Family want space scientists on MH17 probe

George and Angela Dyczynski have arrived back in Amsterdam following a five-day trip to the MH17 crash site in eastern Ukraine.

George and Angela Dyczynski

George and Angela Dyczynski arrive in Amsterdam after a five-day trip to the MH17 crash site. (AAP)

George and Angela Dyczynski saw much at the MH17 crash site but nothing that diminished their belief their daughter, Fatima, somehow survived.

The Perth-based parents arrived back in the Netherlands on Tuesday after a five-day trip during which they reached the crash site in rebel-controlled eastern Ukraine.

At Amsterdam Airport they clasped a flyer for the upcoming International Astronautical Congress in Canada and told AAP: "Fatima is a speaker at the conference."

There was no suggestion the couple's brilliant 25-year-old daughter might not be able to make it to Toronto in late September.

Indeed, Ms Dyczynski later threatened to sue anyone who suggested - without evidence - that Fatima was dead.

The professionals want Fatima's colleagues from the space science community to become involved in the crash investigation. They want the best of the best on the case.

Fatima had, after all, created a start-up company to send nano-satellites into space.

"She was an aerospace engineer, she was a scientist, she was a young person with new ideas and new perspectives and new horizons," Dr Dyczynski said on Tuesday.

"We want more scientific investigations with the data that's already gathered. It should start now - not wait months and months until we forget."

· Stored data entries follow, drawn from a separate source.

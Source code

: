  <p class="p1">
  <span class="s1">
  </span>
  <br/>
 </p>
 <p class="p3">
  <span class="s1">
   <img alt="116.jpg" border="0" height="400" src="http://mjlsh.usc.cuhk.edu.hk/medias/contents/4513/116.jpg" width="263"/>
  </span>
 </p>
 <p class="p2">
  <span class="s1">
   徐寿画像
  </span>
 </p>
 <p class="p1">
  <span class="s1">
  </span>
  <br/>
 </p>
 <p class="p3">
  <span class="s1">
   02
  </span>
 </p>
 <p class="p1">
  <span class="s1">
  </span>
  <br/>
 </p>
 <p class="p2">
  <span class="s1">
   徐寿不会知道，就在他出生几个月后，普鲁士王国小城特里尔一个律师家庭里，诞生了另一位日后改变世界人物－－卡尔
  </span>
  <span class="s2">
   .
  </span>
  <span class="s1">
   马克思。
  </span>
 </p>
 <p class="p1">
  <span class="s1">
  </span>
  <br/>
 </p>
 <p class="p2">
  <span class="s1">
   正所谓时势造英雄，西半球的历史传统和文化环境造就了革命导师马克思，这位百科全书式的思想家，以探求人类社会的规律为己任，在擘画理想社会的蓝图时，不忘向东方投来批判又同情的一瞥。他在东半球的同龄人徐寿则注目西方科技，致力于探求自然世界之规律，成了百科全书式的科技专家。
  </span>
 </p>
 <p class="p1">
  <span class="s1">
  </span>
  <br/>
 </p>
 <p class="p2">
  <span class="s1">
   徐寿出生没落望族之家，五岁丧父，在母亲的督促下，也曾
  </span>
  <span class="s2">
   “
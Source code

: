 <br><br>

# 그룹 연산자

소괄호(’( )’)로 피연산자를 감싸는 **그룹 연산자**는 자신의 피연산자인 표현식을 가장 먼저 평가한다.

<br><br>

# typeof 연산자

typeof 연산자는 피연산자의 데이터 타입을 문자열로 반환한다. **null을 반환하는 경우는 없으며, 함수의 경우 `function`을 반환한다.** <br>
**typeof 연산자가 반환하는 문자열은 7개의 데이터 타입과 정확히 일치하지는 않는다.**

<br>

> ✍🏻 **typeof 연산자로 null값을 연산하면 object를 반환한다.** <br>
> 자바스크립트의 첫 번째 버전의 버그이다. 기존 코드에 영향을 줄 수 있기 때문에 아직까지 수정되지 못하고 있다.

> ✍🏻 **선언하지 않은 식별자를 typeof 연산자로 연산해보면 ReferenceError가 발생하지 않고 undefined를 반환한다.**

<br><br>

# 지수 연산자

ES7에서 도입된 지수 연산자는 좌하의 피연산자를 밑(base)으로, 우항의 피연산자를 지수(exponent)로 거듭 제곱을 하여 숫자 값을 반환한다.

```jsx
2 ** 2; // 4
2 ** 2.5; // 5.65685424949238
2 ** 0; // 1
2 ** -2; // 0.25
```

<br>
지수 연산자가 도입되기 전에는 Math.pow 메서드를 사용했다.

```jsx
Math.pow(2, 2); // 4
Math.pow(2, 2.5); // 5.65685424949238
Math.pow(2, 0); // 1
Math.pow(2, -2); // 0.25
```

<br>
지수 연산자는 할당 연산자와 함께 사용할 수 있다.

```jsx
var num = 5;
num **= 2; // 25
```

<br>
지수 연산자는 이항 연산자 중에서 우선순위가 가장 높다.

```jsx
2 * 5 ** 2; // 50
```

The couple say an expert panel including space scientists could help prevent future incidents.

Dr Dyczynski believes something is amiss in the world's skies - particularly given the disappearance of MH370 in March.

"Maybe not all things are looked at from the right perspective," the cardiologist and acupuncturist said.

"Maybe other perspectives are important to investigate. It's not only maybe a missile (that downed MH17) but something more.

"If it would have been a missile, and the rebels shot down this aeroplane, they would not have handed out the black boxes."

It's one thing to question how the plane was brought down, but another to believe a passenger could have survived.

The fact the Dyczynskis do is down to a combination of faith and science.

"There is a small possibility that something still survived," Fatima's father said.

"The people of Donetsk were first at the crash site and if somebody survived maybe they have taken them."

The couple plan to stay in Amsterdam for two or three days and then likely head home to Australia.

They've received support from back home and from Foreign Minister Julie Bishop who wrote to them after the crash.

In return, the Dyczynskis left Ms Bishop, who's currently in Kiev, one of four sunflowers they took from the crash site.

The remaining three flowers are destined for the Netherland's Princess Beatrix and Fatima's two grandmothers.